Then I noticed that a drunken middle-aged man was giving out to a young American couple sitting nearby. He had been rude to staff earlier too. Now, as he got up to leave, he was telling the young pair that this was “my country” and that they should “f**k off back home to yours”.

They were taking this meekly, it seemed. Outraged on their behalf, I intervened to express the opinion that the man himself should go home and retire for the night, although I may not have put it in those exact words.

This had the desired effect that he instantly stopped abusing the young tourists. Instead, the entire weight of his anger with the world, and the considerable invective used to express it, descended on me.

It wasn’t so much his words I was worried about as the empty pint glass he still had in his hand. Happily, all the violence that ensued was verbal. Being in a pub, I also had safety in numbers.

Although we were in one of the establishment’s more remote corners, staff soon arrived to pull him away. And when he left, a couple of young Spaniards nearby assured me – laughing – that they would have had my back if necessary.

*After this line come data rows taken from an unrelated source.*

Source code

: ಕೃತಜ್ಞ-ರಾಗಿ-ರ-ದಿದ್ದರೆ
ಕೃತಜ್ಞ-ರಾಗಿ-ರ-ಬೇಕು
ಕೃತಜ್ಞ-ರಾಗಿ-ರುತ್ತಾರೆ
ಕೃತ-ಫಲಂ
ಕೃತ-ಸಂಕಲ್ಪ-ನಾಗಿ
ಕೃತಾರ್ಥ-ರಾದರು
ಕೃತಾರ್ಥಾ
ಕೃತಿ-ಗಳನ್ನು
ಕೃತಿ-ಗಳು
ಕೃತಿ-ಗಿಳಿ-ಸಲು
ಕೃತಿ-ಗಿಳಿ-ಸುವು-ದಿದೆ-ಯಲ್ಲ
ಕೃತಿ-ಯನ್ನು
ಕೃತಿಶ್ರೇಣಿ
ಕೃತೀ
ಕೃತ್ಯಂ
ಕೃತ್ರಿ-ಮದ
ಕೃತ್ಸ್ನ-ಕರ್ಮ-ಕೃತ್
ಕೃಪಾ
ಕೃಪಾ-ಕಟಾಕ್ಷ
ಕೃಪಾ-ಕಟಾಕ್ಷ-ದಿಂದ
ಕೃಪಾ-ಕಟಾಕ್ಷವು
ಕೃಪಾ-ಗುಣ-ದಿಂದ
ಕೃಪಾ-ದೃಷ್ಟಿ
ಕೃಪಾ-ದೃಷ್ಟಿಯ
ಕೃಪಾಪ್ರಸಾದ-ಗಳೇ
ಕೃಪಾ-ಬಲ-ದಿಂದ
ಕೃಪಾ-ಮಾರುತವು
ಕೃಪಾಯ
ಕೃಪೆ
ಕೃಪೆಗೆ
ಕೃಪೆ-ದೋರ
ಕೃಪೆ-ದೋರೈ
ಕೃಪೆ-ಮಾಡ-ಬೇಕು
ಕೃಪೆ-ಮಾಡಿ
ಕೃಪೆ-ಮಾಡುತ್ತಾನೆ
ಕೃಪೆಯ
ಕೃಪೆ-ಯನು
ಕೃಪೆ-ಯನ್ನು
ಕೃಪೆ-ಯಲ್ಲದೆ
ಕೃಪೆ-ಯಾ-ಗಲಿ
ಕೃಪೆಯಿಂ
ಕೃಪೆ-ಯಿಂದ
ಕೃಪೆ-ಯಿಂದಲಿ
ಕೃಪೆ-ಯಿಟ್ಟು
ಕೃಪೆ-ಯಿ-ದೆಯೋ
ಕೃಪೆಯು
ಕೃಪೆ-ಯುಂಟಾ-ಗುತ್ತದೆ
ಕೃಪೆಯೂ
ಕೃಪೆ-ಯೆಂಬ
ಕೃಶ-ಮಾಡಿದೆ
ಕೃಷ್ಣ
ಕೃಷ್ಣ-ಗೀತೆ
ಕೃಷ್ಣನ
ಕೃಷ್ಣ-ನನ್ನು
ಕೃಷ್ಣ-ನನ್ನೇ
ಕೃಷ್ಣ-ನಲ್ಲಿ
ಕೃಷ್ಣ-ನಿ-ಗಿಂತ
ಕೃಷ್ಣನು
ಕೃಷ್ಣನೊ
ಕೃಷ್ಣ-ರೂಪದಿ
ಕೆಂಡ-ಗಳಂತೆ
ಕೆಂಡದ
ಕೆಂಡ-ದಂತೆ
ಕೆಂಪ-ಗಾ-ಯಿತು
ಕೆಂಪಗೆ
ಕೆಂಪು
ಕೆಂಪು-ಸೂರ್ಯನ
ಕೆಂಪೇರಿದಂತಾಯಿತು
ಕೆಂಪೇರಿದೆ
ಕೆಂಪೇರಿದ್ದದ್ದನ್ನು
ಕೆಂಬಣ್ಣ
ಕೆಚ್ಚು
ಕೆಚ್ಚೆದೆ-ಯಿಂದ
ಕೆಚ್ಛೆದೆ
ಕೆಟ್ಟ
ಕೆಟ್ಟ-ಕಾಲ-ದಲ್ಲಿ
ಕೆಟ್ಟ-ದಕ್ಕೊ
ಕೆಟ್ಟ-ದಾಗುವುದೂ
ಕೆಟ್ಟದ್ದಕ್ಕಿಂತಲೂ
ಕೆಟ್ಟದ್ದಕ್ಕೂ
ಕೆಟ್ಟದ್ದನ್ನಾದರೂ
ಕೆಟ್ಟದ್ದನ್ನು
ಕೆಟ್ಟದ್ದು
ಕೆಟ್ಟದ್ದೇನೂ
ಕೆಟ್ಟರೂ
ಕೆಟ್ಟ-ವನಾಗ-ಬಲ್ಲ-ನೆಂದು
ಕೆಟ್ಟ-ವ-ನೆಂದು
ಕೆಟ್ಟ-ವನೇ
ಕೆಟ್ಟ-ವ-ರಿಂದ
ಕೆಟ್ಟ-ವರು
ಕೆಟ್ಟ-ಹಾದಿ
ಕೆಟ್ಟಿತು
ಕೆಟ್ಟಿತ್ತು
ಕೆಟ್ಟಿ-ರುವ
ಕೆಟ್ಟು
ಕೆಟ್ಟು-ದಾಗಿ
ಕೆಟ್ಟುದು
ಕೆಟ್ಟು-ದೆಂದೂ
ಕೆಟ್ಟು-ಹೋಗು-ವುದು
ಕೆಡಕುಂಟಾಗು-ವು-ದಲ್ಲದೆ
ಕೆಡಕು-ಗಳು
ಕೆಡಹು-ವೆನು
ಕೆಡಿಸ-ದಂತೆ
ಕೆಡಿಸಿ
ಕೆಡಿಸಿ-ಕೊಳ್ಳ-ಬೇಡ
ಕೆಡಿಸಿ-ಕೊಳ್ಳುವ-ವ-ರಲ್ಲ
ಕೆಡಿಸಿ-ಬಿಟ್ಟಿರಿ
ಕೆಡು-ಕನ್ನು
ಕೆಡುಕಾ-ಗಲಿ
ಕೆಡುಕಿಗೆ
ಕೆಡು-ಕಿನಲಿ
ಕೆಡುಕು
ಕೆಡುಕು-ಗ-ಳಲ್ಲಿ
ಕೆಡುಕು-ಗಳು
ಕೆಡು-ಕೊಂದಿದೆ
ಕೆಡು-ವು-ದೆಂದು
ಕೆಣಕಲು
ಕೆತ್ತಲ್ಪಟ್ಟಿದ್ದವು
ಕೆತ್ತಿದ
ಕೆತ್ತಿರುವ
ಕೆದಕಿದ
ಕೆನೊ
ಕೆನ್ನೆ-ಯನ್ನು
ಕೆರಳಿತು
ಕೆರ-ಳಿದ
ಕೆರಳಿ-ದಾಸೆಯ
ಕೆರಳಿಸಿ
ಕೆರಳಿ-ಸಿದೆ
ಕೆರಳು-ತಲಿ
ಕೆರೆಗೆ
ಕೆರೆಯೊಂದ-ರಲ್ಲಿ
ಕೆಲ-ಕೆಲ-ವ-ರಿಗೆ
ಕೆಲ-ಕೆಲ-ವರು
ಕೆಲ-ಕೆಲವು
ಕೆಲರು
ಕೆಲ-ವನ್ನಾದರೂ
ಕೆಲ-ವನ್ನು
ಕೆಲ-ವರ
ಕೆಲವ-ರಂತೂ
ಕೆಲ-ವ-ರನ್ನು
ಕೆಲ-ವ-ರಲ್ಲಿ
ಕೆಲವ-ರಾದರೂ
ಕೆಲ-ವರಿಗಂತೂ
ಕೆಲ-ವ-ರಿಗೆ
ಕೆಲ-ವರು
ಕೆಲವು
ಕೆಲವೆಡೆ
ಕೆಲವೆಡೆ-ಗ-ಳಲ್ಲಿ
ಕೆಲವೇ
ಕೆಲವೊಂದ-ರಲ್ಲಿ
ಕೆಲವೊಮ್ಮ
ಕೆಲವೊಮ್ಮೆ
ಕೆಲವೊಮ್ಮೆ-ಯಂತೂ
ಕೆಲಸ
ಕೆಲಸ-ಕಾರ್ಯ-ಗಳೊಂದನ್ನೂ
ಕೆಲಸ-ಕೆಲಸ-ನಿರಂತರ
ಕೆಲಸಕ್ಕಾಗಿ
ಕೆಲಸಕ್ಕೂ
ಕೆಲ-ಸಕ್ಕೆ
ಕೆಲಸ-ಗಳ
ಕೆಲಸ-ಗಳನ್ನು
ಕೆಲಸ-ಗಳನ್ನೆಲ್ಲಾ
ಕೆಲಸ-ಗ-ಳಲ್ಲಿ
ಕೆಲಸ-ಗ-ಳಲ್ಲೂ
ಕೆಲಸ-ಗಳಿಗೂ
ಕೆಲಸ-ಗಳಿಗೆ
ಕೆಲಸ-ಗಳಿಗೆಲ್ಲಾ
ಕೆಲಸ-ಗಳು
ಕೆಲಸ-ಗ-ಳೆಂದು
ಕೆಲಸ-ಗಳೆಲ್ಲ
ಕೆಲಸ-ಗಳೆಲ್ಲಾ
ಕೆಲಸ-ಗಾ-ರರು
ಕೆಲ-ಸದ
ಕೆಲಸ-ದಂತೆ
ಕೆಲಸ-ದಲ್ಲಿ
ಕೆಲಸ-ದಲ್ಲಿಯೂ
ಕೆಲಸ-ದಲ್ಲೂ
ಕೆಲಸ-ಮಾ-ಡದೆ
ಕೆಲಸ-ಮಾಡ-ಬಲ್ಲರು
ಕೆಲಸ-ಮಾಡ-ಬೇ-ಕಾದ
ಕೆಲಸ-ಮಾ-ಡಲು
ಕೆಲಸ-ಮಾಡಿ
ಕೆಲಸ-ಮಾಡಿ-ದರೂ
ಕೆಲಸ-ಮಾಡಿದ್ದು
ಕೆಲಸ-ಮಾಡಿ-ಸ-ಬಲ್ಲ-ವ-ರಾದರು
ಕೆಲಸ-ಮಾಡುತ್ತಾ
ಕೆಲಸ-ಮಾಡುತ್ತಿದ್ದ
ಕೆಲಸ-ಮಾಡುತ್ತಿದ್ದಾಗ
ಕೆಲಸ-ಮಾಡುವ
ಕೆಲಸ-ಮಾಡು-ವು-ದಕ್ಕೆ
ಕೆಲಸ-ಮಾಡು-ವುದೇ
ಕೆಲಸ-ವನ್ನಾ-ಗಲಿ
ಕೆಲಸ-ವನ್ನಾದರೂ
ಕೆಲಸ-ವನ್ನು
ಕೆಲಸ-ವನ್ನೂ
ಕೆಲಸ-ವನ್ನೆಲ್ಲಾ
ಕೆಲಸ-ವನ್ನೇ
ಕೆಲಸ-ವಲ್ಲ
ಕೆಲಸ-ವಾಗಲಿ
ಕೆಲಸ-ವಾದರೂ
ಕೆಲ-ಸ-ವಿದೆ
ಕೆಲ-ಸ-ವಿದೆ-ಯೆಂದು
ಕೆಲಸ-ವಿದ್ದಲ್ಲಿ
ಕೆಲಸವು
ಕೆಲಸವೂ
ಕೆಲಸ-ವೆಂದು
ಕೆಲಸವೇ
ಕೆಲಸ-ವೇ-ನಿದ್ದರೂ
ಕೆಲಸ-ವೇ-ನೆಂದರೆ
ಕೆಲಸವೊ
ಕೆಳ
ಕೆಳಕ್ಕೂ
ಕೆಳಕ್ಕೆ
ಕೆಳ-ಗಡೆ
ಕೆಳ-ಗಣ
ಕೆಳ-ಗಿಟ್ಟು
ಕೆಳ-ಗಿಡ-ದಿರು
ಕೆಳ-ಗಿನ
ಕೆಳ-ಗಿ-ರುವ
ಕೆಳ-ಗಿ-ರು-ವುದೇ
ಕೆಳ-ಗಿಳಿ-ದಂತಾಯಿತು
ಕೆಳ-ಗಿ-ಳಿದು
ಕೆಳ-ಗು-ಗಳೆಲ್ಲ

But the row wasn’t over yet. For no sooner had I resumed watching the rugby (where a controversial scrummaging incident was in progress) than the man was back, ostensibly on a peace mission.

Another time, in a city-centre newsagents, I witnessed an attempted hold-up by a stocking-headed man with a mystery weapon in a bag that turned out to be a hammer

He came over to shake my hand, whereupon I shook his and was about to say: “Don’t worry about it, pal – we all lose the head occasionally.”

Except that the apology he was attempting got caught in his throat. And even as he held my hand, he started verbally assaulting me anew. When he left this time, it was with a warning that if we met again, I should bring friends.

Going home later, I did feel vaguely paranoid lest he and his pals were waiting somewhere. But I needn’t have worried about leaving the pub. As usual, it was safer on the streets.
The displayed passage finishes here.